Thanksgiving rolls around and the pumpkins are replaced with turkeys and leftover candy is replaced with cranberry sauce.

Grandma and Granddad stay for a few days. Their presence brings presents and the annual offhand comments of, "my, you've grown so much since the last time I saw you!" It also brings the burning questions about college and the future, both of which Michele and I skim over with hasty, vague replies. Michele spouts her 'plans' of going back to college and handing her CVs to local shops in hopes of a job but I know they're empty promises. Michele doesn't know what to do, and neither do I.

The Saturdays spent at All Things Sweet and the continuous pile up of schoolwork for the ever-looming SATs in early December leave Zac and I unable to see each other. While predicted, it's almost a breath of fresh air. His hands are all over me whenever we're alone; his disappointment is slowly turning into frustration, that much is clear. The rapture between Mom and Michele is an open wound, leaving the overload of homework to act as my excuse stay holed up in my bedroom while my family silent brush passed one another.

The morning of November thirtieth, I'm shaken awake by Michele. For a moment, I think it's the middle of the night again and she's here to spew another dream of her past life to me that can't possibly wait until the morning. But then a wrapped present with a pink fastened bow is thrust in my face and it clicks that it's my birthday.

I'm eighteen today.

I sit up and tear open the wrapping paper. It's something jewellery, and expensive. I open the lid of the satin box and stare in awe at the silver Pandora chain tucked into the velvet cushioning. Held captive in the chain, a single butterfly sits with its wings outspread.

"Oh my goodness," I say, and I look up. "Thank you, Michele. Thank you!"

The present still in my hands, I hug my sister. "Let's put it on," Michele says. She unhinges the chain and I twist my back away from her. I collect my hair at the front of my shoulders.

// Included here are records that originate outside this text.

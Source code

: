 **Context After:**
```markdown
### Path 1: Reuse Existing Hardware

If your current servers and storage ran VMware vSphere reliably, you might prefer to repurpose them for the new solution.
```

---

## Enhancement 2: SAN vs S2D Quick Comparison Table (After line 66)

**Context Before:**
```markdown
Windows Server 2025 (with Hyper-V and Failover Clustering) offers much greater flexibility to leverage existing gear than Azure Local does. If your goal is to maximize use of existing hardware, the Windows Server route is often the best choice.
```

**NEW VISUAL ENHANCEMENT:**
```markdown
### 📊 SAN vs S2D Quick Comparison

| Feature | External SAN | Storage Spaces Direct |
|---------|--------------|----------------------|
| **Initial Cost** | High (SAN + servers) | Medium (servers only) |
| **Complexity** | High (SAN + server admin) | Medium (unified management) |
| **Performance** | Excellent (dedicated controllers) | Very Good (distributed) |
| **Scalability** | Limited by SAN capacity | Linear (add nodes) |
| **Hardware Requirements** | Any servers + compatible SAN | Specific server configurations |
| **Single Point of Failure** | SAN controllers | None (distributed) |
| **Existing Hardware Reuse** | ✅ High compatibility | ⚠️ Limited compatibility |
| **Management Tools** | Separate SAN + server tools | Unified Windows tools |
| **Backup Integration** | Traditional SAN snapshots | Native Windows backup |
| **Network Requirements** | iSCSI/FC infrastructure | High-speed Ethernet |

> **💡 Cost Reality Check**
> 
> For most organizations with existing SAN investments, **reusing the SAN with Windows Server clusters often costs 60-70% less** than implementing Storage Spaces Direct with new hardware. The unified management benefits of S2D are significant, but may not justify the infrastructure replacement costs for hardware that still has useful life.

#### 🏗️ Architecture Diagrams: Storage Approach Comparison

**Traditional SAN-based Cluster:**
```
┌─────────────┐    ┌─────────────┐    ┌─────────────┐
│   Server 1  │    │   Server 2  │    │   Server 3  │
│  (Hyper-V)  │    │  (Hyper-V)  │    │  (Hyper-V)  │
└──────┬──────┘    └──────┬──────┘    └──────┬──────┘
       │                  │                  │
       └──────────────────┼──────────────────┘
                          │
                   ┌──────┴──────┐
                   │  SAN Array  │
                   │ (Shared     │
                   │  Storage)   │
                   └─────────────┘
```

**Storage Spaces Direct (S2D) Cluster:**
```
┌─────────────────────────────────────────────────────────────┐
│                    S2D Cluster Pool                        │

"Perfect," Michele says, and my eyes drop to admire the butterfly.

"It is," I agree. "Thank you, Mich. But how did you pay for it?"

Michele's eyes crawl up the walls and land on the ceiling. "I may have asked for a loan from Mom and Dad..."

I raise my eyebrows.

"I'm going to pay them back!" she says, then pauses. "Eventually."

I snort and shift my body off the side of the bed. I tuck my toes into my slippers and stand up.

"What did you ask from Mom and Dad?" Michele says.

"I just asked for some money," I say. "There wasn't anything I particularly wanted."

"You're so boring," Michele says. "There a thousand things I want right now."

Sometimes, and only sometimes, the old Michele seeps through her words. Instances like now catch me off guard and I pause before grabbing my hoodie from the back of my desk chair and sliding it over my shoulders.

The mornings have grown cold since the onset of autumn. The beginnings of winter are painting the view out of bedroom window into something permanently cloudy and grey. The frost is beginning to bite the grass and the sun hangs low in the sky. I remember, exactly a year ago today, my parents decided to remind me that my year as a home-schooled student was drawing to a close and, sooner or later, I was going to have to start thinking about going back.